## WHAT IS BEING ASKED
Could you filter the records below down to the lines that include the word "documentation"?
*** Opening DATA PROVIDED ***
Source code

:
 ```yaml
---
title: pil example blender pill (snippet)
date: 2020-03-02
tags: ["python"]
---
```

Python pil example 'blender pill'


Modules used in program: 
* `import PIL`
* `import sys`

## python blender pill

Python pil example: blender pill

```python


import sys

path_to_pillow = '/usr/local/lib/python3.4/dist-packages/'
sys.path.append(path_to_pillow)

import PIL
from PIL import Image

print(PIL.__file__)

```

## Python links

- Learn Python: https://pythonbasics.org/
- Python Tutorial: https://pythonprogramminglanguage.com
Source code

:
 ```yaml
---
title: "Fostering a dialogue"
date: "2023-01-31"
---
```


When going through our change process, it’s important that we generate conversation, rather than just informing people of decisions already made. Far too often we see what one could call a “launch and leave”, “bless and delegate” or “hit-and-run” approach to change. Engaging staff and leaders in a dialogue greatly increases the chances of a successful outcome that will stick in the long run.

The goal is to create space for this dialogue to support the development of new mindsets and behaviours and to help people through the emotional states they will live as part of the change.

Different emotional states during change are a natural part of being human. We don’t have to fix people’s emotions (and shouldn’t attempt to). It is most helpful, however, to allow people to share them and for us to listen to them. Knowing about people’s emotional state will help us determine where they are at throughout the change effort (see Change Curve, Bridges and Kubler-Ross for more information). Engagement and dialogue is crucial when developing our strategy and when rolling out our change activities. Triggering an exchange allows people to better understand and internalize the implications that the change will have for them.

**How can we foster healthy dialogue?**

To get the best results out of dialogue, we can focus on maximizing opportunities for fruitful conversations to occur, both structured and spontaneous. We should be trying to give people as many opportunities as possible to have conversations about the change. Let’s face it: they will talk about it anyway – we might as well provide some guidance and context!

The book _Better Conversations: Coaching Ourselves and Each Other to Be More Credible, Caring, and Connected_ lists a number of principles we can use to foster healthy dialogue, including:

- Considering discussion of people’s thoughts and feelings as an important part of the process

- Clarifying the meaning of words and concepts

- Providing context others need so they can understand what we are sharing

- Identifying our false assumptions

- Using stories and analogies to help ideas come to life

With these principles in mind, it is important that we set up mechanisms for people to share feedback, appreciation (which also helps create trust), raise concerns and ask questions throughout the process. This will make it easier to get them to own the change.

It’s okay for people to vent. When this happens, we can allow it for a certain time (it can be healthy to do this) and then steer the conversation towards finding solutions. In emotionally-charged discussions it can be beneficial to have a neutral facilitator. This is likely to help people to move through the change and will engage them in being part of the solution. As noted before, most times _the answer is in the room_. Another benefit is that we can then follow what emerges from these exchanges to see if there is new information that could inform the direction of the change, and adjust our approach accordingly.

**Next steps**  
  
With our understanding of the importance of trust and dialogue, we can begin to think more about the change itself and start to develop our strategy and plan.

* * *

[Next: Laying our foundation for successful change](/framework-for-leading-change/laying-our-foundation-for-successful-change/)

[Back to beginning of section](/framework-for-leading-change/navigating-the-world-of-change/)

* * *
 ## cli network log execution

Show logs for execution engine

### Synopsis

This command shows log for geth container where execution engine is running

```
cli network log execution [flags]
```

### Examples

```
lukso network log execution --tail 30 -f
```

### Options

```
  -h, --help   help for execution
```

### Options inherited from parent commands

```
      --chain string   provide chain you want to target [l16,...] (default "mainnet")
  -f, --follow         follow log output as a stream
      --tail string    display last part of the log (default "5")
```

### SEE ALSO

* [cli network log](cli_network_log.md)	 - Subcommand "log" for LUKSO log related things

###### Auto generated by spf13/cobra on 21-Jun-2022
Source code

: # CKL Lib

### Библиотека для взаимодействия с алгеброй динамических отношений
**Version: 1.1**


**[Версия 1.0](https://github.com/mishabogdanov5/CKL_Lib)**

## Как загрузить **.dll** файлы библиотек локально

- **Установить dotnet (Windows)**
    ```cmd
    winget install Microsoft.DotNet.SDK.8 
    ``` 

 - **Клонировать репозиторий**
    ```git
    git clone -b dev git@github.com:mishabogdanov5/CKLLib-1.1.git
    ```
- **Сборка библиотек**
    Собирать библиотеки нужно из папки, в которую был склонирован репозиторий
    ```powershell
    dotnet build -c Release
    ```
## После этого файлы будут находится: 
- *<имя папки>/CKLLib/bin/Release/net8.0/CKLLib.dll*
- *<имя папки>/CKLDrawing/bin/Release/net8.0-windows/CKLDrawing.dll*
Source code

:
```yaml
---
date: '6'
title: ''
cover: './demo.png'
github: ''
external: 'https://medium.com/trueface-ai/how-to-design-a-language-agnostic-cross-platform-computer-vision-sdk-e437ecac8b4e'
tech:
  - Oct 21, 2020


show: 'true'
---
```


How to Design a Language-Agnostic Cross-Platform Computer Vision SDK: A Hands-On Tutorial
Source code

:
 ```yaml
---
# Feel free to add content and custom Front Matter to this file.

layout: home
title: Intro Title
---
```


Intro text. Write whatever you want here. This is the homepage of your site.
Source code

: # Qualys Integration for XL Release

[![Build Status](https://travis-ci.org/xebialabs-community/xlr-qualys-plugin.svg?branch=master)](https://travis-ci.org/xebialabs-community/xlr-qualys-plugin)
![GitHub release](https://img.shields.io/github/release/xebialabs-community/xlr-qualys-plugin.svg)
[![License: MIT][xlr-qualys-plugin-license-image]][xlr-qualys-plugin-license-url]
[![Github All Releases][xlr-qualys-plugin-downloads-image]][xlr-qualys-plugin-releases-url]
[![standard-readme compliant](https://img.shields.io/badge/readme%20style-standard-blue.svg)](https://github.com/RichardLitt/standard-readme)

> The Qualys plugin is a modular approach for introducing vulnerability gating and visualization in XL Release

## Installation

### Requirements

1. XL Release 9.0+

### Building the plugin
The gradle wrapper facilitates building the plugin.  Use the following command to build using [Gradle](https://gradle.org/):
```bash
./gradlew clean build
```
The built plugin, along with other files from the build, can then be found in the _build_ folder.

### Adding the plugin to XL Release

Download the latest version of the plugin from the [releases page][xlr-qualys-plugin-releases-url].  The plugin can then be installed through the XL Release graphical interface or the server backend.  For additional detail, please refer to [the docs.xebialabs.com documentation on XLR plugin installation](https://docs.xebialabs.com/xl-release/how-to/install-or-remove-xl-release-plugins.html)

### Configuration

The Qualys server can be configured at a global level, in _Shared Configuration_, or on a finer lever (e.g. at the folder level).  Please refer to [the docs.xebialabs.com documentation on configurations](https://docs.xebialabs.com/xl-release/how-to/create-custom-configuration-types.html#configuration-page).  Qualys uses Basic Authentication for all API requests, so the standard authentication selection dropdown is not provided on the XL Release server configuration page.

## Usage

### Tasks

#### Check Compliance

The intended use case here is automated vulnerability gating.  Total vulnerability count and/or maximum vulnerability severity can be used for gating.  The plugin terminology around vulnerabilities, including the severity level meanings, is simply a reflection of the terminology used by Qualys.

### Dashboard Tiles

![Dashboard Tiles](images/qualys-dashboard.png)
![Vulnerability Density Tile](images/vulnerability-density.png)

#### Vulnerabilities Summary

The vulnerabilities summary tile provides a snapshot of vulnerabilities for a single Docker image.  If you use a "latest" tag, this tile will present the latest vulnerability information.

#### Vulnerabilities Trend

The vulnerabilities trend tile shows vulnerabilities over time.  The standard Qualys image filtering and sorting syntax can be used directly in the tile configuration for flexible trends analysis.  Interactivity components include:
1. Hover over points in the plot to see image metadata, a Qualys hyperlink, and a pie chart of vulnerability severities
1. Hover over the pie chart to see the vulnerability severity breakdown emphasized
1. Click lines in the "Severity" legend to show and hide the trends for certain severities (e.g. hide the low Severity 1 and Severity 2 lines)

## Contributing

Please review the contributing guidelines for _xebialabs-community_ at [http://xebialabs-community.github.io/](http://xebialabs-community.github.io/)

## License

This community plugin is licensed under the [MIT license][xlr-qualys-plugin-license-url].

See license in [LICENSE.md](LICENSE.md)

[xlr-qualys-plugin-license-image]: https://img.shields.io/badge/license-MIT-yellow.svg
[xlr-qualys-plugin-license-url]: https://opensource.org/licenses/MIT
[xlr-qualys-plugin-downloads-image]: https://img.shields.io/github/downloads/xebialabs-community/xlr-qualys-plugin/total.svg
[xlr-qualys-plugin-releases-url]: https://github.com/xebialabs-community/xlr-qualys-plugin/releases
*** Closing DATA PROVIDED ***
## ANSWER TO THIS EXERCISE
Download the latest version of the plugin from the [releases page][xlr-qualys-plugin-releases-url].  The plugin can then be installed through the XL Release graphical interface or the server backend.  For additional detail, please refer to [the docs.xebialabs.com documentation on XLR plugin installation](https://docs.xebialabs.com/xl-release/how-to/install-or-remove-xl-release-plugins.html)
The Qualys server can be configured at a global level, in _Shared Configuration_, or on a finer lever (e.g. at the folder level).  Please refer to [the docs.xebialabs.com documentation on configurations](https://docs.xebialabs.com/xl-release/how-to/create-custom-configuration-types.html#configuration-page).  Qualys uses Basic Authentication for all API requests, so the standard authentication selection dropdown is not provided on the XL Release server configuration page.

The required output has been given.